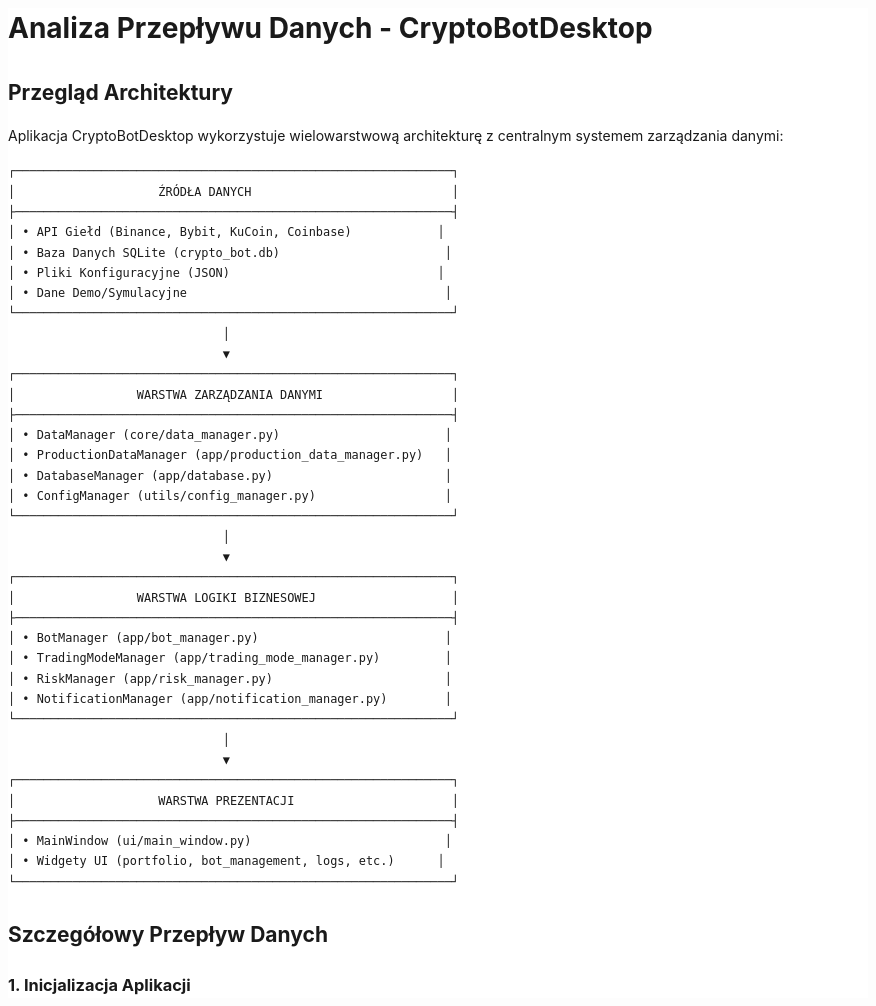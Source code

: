 # Analiza Przepływu Danych - CryptoBotDesktop

## Przegląd Architektury

Aplikacja CryptoBotDesktop wykorzystuje wielowarstwową architekturę z centralnym systemem zarządzania danymi:

```
┌─────────────────────────────────────────────────────────────┐
│                    ŹRÓDŁA DANYCH                            │
├─────────────────────────────────────────────────────────────┤
│ • API Giełd (Binance, Bybit, KuCoin, Coinbase)            │
│ • Baza Danych SQLite (crypto_bot.db)                       │
│ • Pliki Konfiguracyjne (JSON)                             │
│ • Dane Demo/Symulacyjne                                    │
└─────────────────────────────────────────────────────────────┘
                              │
                              ▼
┌─────────────────────────────────────────────────────────────┐
│                 WARSTWA ZARZĄDZANIA DANYMI                  │
├─────────────────────────────────────────────────────────────┤
│ • DataManager (core/data_manager.py)                       │
│ • ProductionDataManager (app/production_data_manager.py)   │
│ • DatabaseManager (app/database.py)                        │
│ • ConfigManager (utils/config_manager.py)                  │
└─────────────────────────────────────────────────────────────┘
                              │
                              ▼
┌─────────────────────────────────────────────────────────────┐
│                 WARSTWA LOGIKI BIZNESOWEJ                   │
├─────────────────────────────────────────────────────────────┤
│ • BotManager (app/bot_manager.py)                          │
│ • TradingModeManager (app/trading_mode_manager.py)         │
│ • RiskManager (app/risk_manager.py)                        │
│ • NotificationManager (app/notification_manager.py)        │
└─────────────────────────────────────────────────────────────┘
                              │
                              ▼
┌─────────────────────────────────────────────────────────────┐
│                    WARSTWA PREZENTACJI                      │
├─────────────────────────────────────────────────────────────┤
│ • MainWindow (ui/main_window.py)                           │
│ • Widgety UI (portfolio, bot_management, logs, etc.)      │
└─────────────────────────────────────────────────────────────┘
```

## Szczegółowy Przepływ Danych

### 1. Inicjalizacja Aplikacji
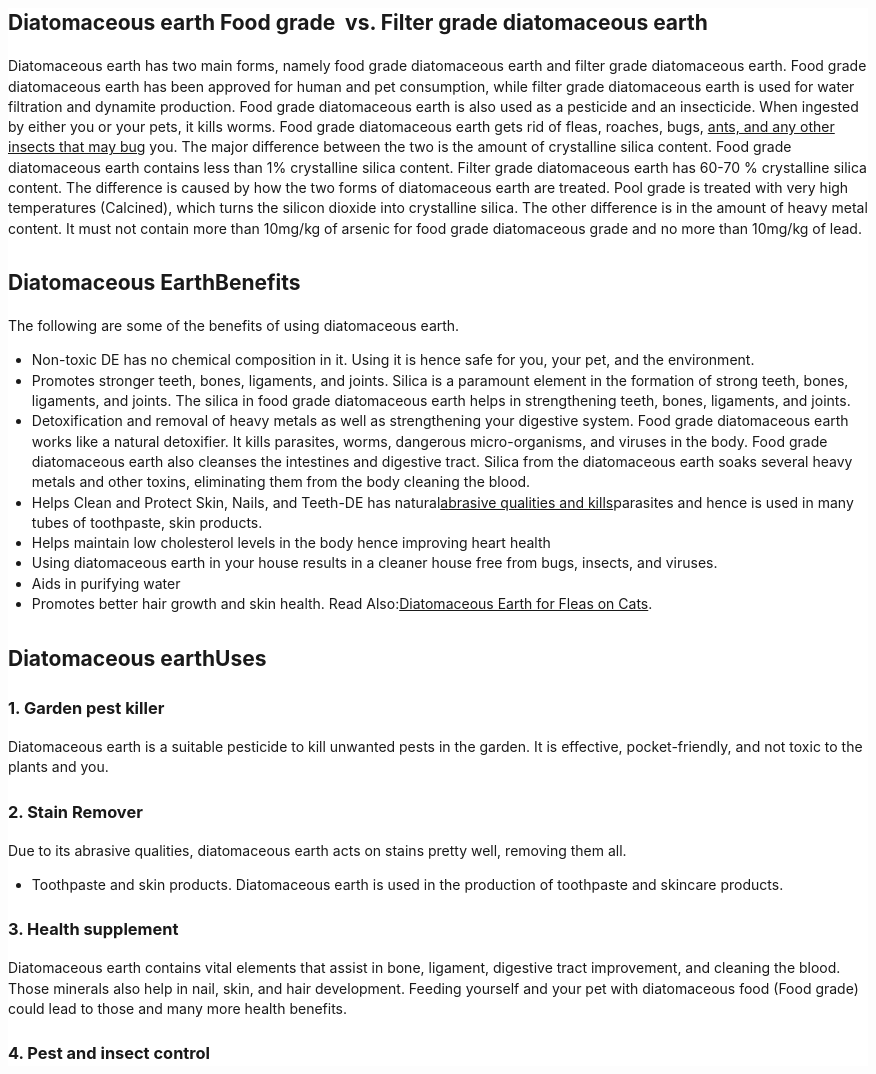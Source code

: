 ## Diatomaceous earth Food grade  vs. Filter grade diatomaceous earth
Diatomaceous earth has two main forms, namely food grade diatomaceous earth and filter grade diatomaceous earth.
Food grade diatomaceous earth has been approved for human and pet consumption, while filter grade diatomaceous earth is used for water filtration and dynamite production.
Food grade diatomaceous earth is also used as a pesticide and an insecticide. When ingested by either you or your pets, it kills worms. Food grade diatomaceous earth gets rid of fleas, roaches, bugs,
[ants, and any other insects that may bug](https://pestpolicy.com/bed-bugs-vs-ants/)
you.
The major difference between the two is the amount of crystalline silica content. Food grade diatomaceous earth contains less than 1% crystalline silica content. Filter grade diatomaceous earth has 60-70 % crystalline silica content.
The difference is caused by how the two forms of diatomaceous earth are treated. Pool grade is treated with very high temperatures (Calcined), which turns the silicon dioxide into crystalline silica.
The other difference is in the amount of heavy metal content. It must not contain more than 10mg/kg of arsenic for food grade diatomaceous grade and no more than 10mg/kg of lead.
## Diatomaceous Earth**Benefits**
The following are some of the benefits of using diatomaceous earth.
- Non-toxic
DE has no chemical composition in it. Using it is hence safe for you, your pet, and the environment.
- Promotes stronger teeth, bones, ligaments, and joints.
Silica is a paramount element in the formation of strong teeth, bones, ligaments, and joints. The silica in food grade diatomaceous earth helps in strengthening teeth, bones, ligaments, and joints.
- Detoxification and removal of heavy metals as well as strengthening your digestive system.
Food grade diatomaceous earth works like a natural detoxifier. It kills parasites, worms, dangerous micro-organisms, and viruses in the body. Food grade diatomaceous earth also cleanses the intestines and digestive tract.
Silica from the diatomaceous earth soaks several heavy metals and other toxins, eliminating them from the body cleaning the blood.
- Helps Clean and Protect Skin, Nails, and Teeth-DE has natural[abrasive qualities and kills](https://pestpolicy.com/how-to-kill-fleas-on-dogs-naturally-safe-and-fast/)parasites and hence is used in many tubes of toothpaste, skin products.
- Helps maintain low cholesterol levels in the body hence improving heart health
- Using diatomaceous earth in your house results in a cleaner house free from bugs, insects, and viruses.
- Aids in purifying water
- Promotes better hair growth and skin health. Read Also:[Diatomaceous Earth for Fleas on Cats](https://pestpolicy.com/diatomaceous-earth-for-fleas-on-cats/).
## Diatomaceous earth**Uses**
### 1. Garden pest killer
Diatomaceous earth is a suitable pesticide to kill unwanted pests in the garden. It is effective, pocket-friendly, and not toxic to the plants and you.
### 2. Stain Remover
Due to its abrasive qualities, diatomaceous earth acts on stains pretty well, removing them all.
- Toothpaste and skin products.
Diatomaceous earth is used in the production of toothpaste and skincare products.
### 3. Health supplement
Diatomaceous earth contains vital elements that assist in bone, ligament, digestive tract improvement, and cleaning the blood. Those minerals also help in nail, skin, and hair development.
Feeding yourself and your pet with diatomaceous food (Food grade) could lead to those and many more health benefits.
### 4. Pest and insect control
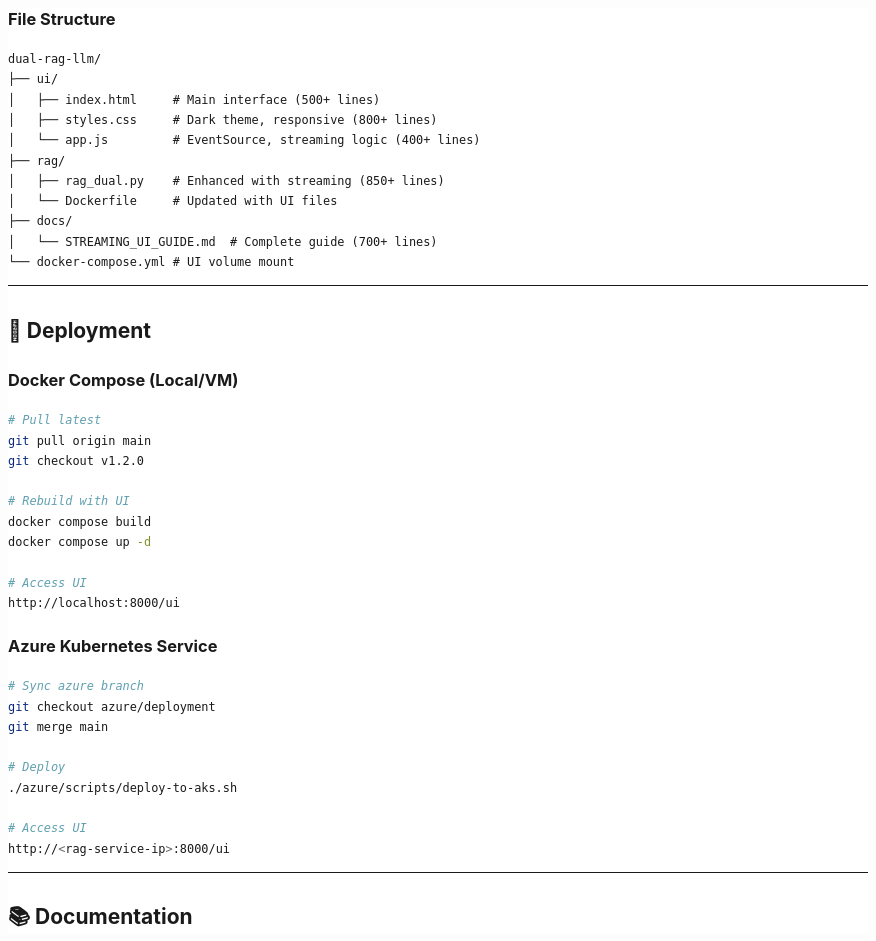 ### File Structure

```
dual-rag-llm/
├── ui/
│   ├── index.html     # Main interface (500+ lines)
│   ├── styles.css     # Dark theme, responsive (800+ lines)
│   └── app.js         # EventSource, streaming logic (400+ lines)
├── rag/
│   ├── rag_dual.py    # Enhanced with streaming (850+ lines)
│   └── Dockerfile     # Updated with UI files
├── docs/
│   └── STREAMING_UI_GUIDE.md  # Complete guide (700+ lines)
└── docker-compose.yml # UI volume mount
```

---

## 🚀 Deployment

### Docker Compose (Local/VM)

```bash
# Pull latest
git pull origin main
git checkout v1.2.0

# Rebuild with UI
docker compose build
docker compose up -d

# Access UI
http://localhost:8000/ui
```

### Azure Kubernetes Service

```bash
# Sync azure branch
git checkout azure/deployment
git merge main

# Deploy
./azure/scripts/deploy-to-aks.sh

# Access UI
http://<rag-service-ip>:8000/ui
```

---

## 📚 Documentation
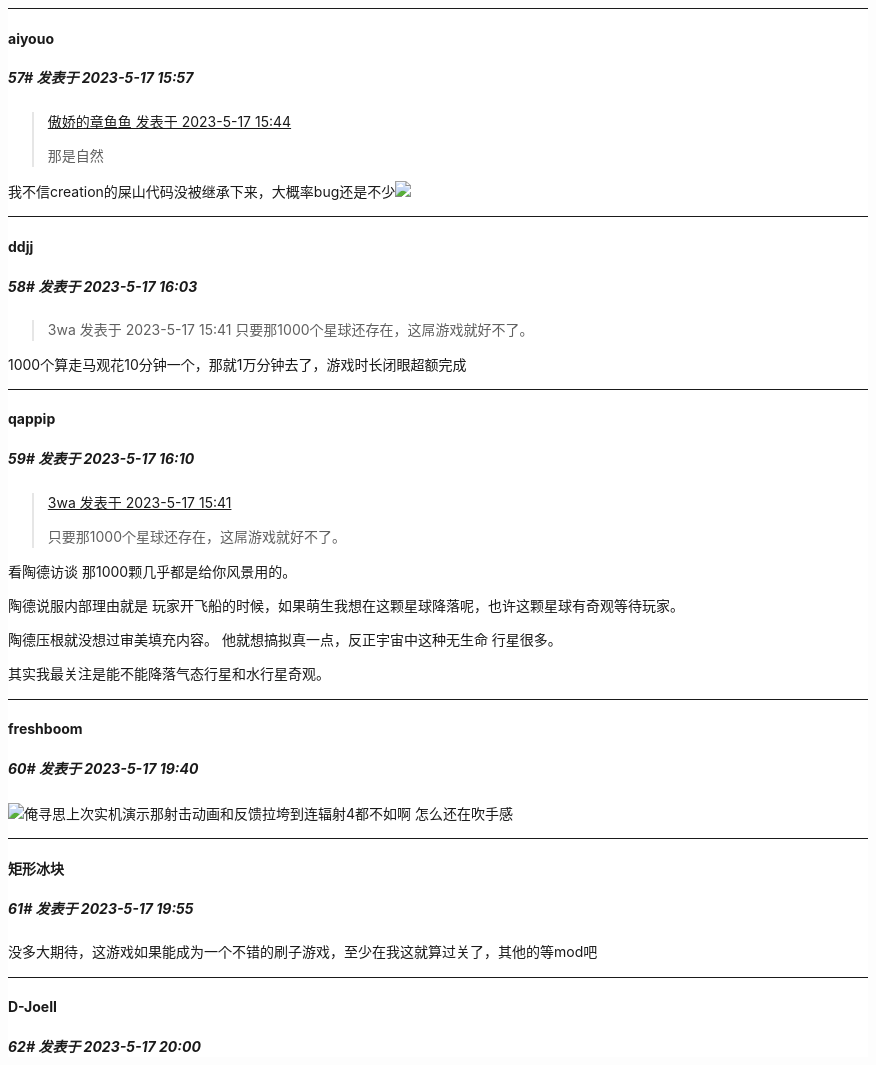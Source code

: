 *****

####  aiyouo  
##### 57#       发表于 2023-5-17 15:57

<blockquote><a href="httphttps://bbs.saraba1st.com/2b/forum.php?mod=redirect&amp;goto=findpost&amp;pid=60877523&amp;ptid=2134576" target="_blank">傲娇的章鱼鱼 发表于 2023-5-17 15:44</a>

那是自然</blockquote>
我不信creation的屎山代码没被继承下来，大概率bug还是不少<img src="https://static.saraba1st.com/image/smiley/face2017/067.png" referrerpolicy="no-referrer">

*****

####  ddjj  
##### 58#       发表于 2023-5-17 16:03

<blockquote>3wa 发表于 2023-5-17 15:41
只要那1000个星球还存在，这屌游戏就好不了。</blockquote>
1000个算走马观花10分钟一个，那就1万分钟去了，游戏时长闭眼超额完成

*****

####  qappip  
##### 59#       发表于 2023-5-17 16:10

<blockquote><a href="httphttps://bbs.saraba1st.com/2b/forum.php?mod=redirect&amp;goto=findpost&amp;pid=60877480&amp;ptid=2134576" target="_blank">3wa 发表于 2023-5-17 15:41</a>

只要那1000个星球还存在，这屌游戏就好不了。</blockquote>
看陶德访谈 那1000颗几乎都是给你风景用的。

陶德说服内部理由就是 玩家开飞船的时候，如果萌生我想在这颗星球降落呢，也许这颗星球有奇观等待玩家。

陶德压根就没想过审美填充内容。 他就想搞拟真一点，反正宇宙中这种无生命 行星很多。 

其实我最关注是能不能降落气态行星和水行星奇观。

*****

####  freshboom  
##### 60#       发表于 2023-5-17 19:40

<img src="https://static.saraba1st.com/image/smiley/face2017/067.png" referrerpolicy="no-referrer">俺寻思上次实机演示那射击动画和反馈拉垮到连辐射4都不如啊 怎么还在吹手感


*****

####  矩形冰块  
##### 61#       发表于 2023-5-17 19:55

没多大期待，这游戏如果能成为一个不错的刷子游戏，至少在我这就算过关了，其他的等mod吧

*****

####  D-JoeII  
##### 62#       发表于 2023-5-17 20:00
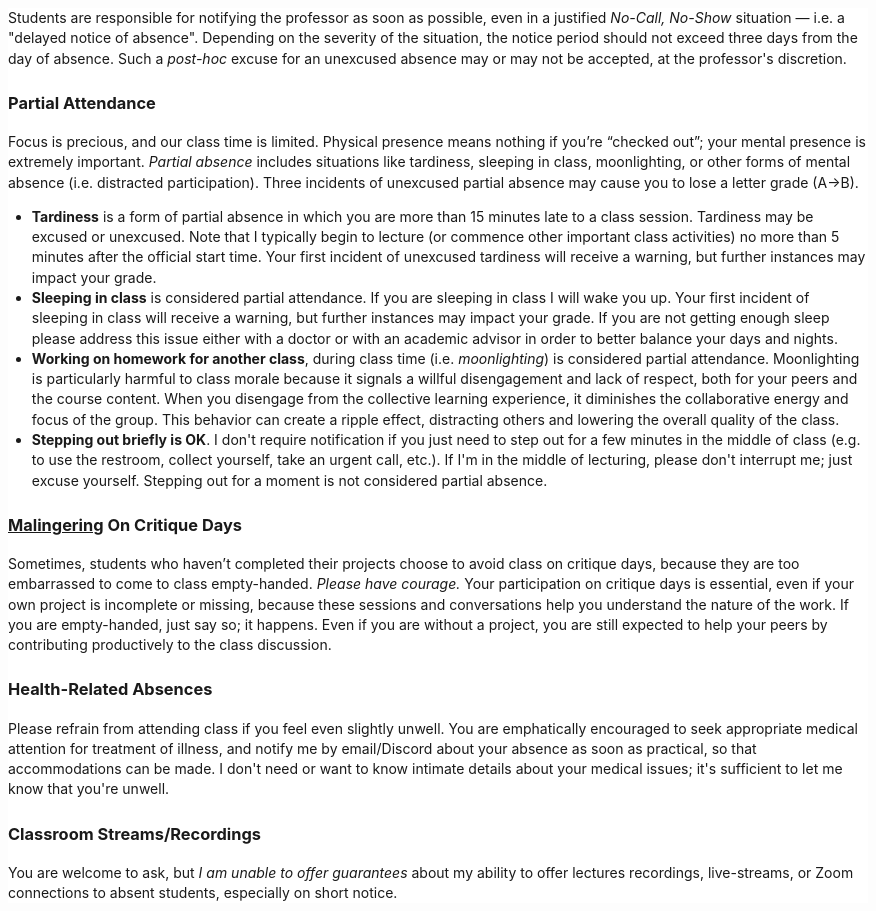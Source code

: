 Students are responsible for notifying the professor as soon as possible, even in a justified *No-Call, No-Show* situation — i.e. a "delayed notice of absence". Depending on the severity of the situation, the notice period should not exceed three days from the day of absence. Such a *post-hoc* excuse for an unexcused absence may or may not be accepted, at the professor's discretion.

### Partial Attendance

Focus is precious, and our class time is limited. Physical presence means nothing if you’re “checked out”; your mental presence is extremely important. *Partial absence* includes situations like tardiness, sleeping in class, moonlighting, or other forms of mental absence (i.e. distracted participation). Three incidents of unexcused partial absence may cause you to lose a letter grade (A→B).

* **Tardiness** is a form of partial absence in which you are more than 15 minutes late to a class session. Tardiness may be excused or unexcused. Note that I typically begin to lecture (or commence other important class activities) no more than 5 minutes after the official start time. Your first incident of unexcused tardiness will receive a warning, but further instances may impact your grade.
* **Sleeping in class** is considered partial attendance. If you are sleeping in class I will wake you up. Your first incident of sleeping in class will receive a warning, but further instances may impact your grade. If you are not getting enough sleep please address this issue either with a doctor or with an academic advisor in order to better balance your days and nights.
* **Working on homework for another class**, during class time (i.e. *moonlighting*) is considered partial attendance. Moonlighting is particularly harmful to class morale because it signals a willful disengagement and lack of respect, both for your peers and the course content. When you disengage from the collective learning experience, it diminishes the collaborative energy and focus of the group. This behavior can create a ripple effect, distracting others and lowering the overall quality of the class. 
* **Stepping out briefly is OK**. I don't require notification if you just need to step out for a few minutes in the middle of class (e.g. to use the restroom, collect yourself, take an urgent call, etc.). If I'm in the middle of lecturing, please don't interrupt me; just excuse yourself. Stepping out for a moment is not considered partial absence.

### [Malingering](https://www.merriam-webster.com/dictionary/malinger) On Critique Days

Sometimes, students who haven’t completed their projects choose to avoid class on critique days, because they are too embarrassed to come to class empty-handed. *Please have courage.* Your participation on critique days is essential, even if your own project is incomplete or missing, because these sessions and conversations help you understand the nature of the work. If you are empty-handed, just say so; it happens. Even if you are without a project, you are still expected to help your peers by contributing productively to the class discussion.

### Health-Related Absences

Please refrain from attending class if you feel even slightly unwell. You are emphatically encouraged to seek appropriate medical attention for treatment of illness, and notify me by email/Discord about your absence as soon as practical, so that accommodations can be made. I don't need or want to know intimate details about your medical issues; it's sufficient to let me know that you're unwell.

### Classroom Streams/Recordings

You are welcome to ask, but *I am unable to offer guarantees* about my ability to offer lectures recordings, live-streams, or Zoom connections to absent students, especially on short notice. 
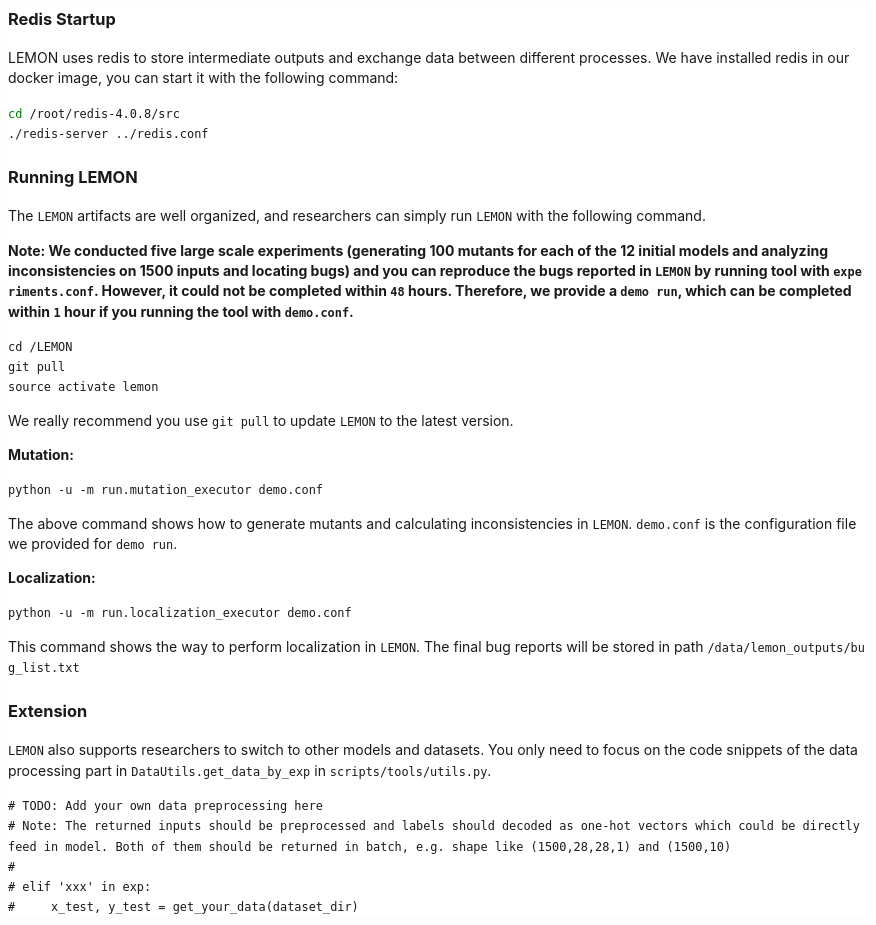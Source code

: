 ### Redis Startup

LEMON uses redis to store intermediate outputs and exchange data between different processes. We have installed redis in our docker image, you can start it with the following command:

```bash
cd /root/redis-4.0.8/src
./redis-server ../redis.conf
```

### Running LEMON

The `LEMON` artifacts are well organized, and researchers can simply run `LEMON` with the following command. 

**Note: We conducted five large scale experiments (generating 100 mutants for each of the 12 initial models and analyzing inconsistencies on 1500 inputs and locating bugs) and you can reproduce the bugs reported in `LEMON` by running tool with `experiments.conf`. However, it could not be completed within `48`  hours. Therefore, we provide a `demo run`, which can be completed within `1` hour if you running the tool with `demo.conf`.**

```shell
cd /LEMON
git pull 
source activate lemon
```

We really  recommend you use `git pull` to update `LEMON` to the latest version.

**Mutation:**

```shell
python -u -m run.mutation_executor demo.conf
```

The above command shows how to generate mutants and calculating inconsistencies in `LEMON`. `demo.conf` is the configuration file we provided for `demo run`. 

**Localization:**

```shell
python -u -m run.localization_executor demo.conf
```

This command shows the way to perform localization in `LEMON`. The final  bug reports will be stored in path `/data/lemon_outputs/bug_list.txt` 

### Extension

`LEMON` also supports researchers to switch to other models and datasets. You only need to focus on the code snippets of the data processing part in `DataUtils.get_data_by_exp` in `scripts/tools/utils.py`.

```
# TODO: Add your own data preprocessing here
# Note: The returned inputs should be preprocessed and labels should decoded as one-hot vectors which could be directly feed in model. Both of them should be returned in batch, e.g. shape like (1500,28,28,1) and (1500,10)
# 
# elif 'xxx' in exp:
#     x_test, y_test = get_your_data(dataset_dir)
```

**YOUR GOAL**
Begin at the line above that has "days and nights." and stop after the line that has "### Health-Related Absences", copying each line exactly and adding nothing else.

**RESULT FOR THIS EXERCISE**
* **Sleeping in class** is considered partial attendance. If you are sleeping in class I will wake you up. Your first incident of sleeping in class will receive a warning, but further instances may impact your grade. If you are not getting enough sleep please address this issue either with a doctor or with an academic advisor in order to better balance your days and nights.
* **Working on homework for another class**, during class time (i.e. *moonlighting*) is considered partial attendance. Moonlighting is particularly harmful to class morale because it signals a willful disengagement and lack of respect, both for your peers and the course content. When you disengage from the collective learning experience, it diminishes the collaborative energy and focus of the group. This behavior can create a ripple effect, distracting others and lowering the overall quality of the class. 
* **Stepping out briefly is OK**. I don't require notification if you just need to step out for a few minutes in the middle of class (e.g. to use the restroom, collect yourself, take an urgent call, etc.). If I'm in the middle of lecturing, please don't interrupt me; just excuse yourself. Stepping out for a moment is not considered partial absence.

### [Malingering](https://www.merriam-webster.com/dictionary/malinger) On Critique Days

Sometimes, students who haven’t completed their projects choose to avoid class on critique days, because they are too embarrassed to come to class empty-handed. *Please have courage.* Your participation on critique days is essential, even if your own project is incomplete or missing, because these sessions and conversations help you understand the nature of the work. If you are empty-handed, just say so; it happens. Even if you are without a project, you are still expected to help your peers by contributing productively to the class discussion.

### Health-Related Absences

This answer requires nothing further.